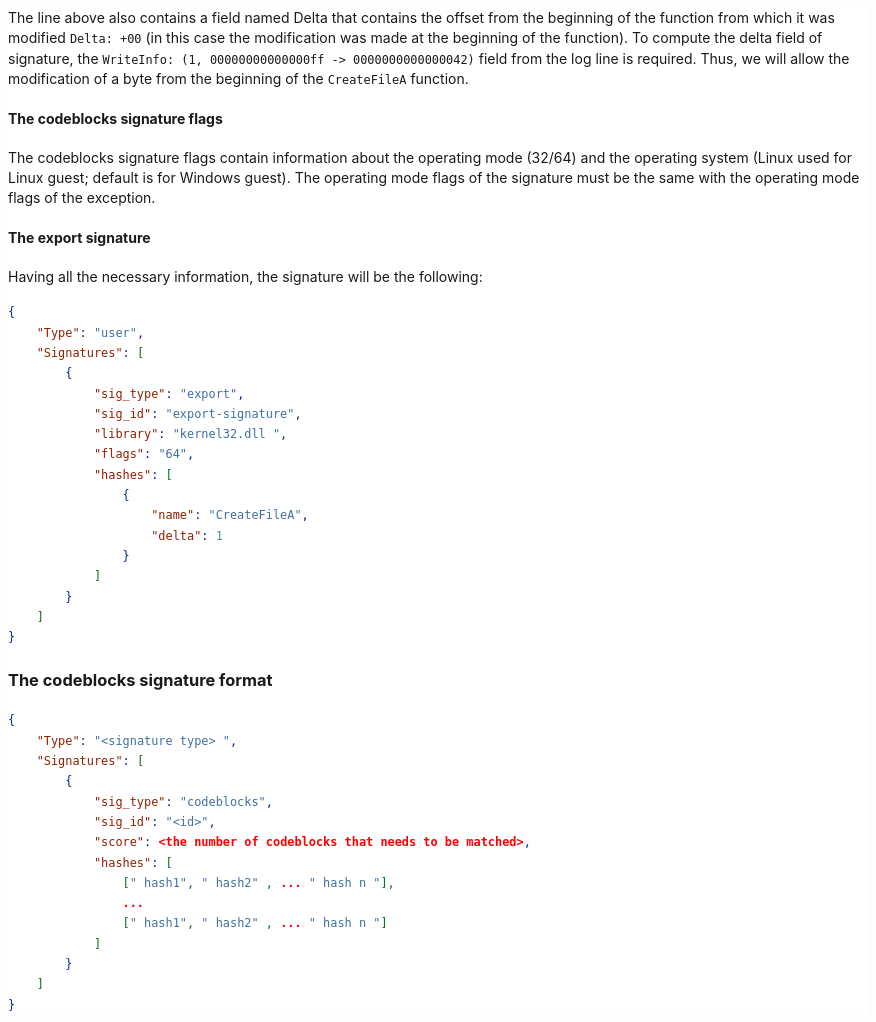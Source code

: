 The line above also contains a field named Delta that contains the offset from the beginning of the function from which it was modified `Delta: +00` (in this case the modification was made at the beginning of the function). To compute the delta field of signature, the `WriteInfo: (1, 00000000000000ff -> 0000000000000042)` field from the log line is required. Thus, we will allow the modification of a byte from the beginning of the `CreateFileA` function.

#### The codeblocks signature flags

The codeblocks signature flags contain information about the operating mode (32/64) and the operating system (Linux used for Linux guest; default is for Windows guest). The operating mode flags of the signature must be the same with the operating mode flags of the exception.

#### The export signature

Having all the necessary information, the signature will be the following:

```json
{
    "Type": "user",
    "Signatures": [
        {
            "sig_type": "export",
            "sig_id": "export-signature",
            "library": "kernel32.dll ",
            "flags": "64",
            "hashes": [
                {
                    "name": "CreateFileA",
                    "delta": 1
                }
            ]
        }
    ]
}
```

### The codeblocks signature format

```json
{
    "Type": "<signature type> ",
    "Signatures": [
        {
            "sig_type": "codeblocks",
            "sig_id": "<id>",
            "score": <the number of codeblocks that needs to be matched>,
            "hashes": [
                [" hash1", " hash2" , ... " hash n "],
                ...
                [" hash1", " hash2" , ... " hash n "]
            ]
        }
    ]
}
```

**Try it**
From the entries above, collect every line with the string "that" in it.

**Solution to this task**
: The line above also contains a field named Delta that contains the offset from the beginning of the function from which it was modified `Delta: +00` (in this case the modification was made at the beginning of the function). To compute the delta field of signature, the `WriteInfo: (1, 00000000000000ff -> 0000000000000042)` field from the log line is required. Thus, we will allow the modification of a byte from the beginning of the `CreateFileA` function.
            "score": <the number of codeblocks that needs to be matched>,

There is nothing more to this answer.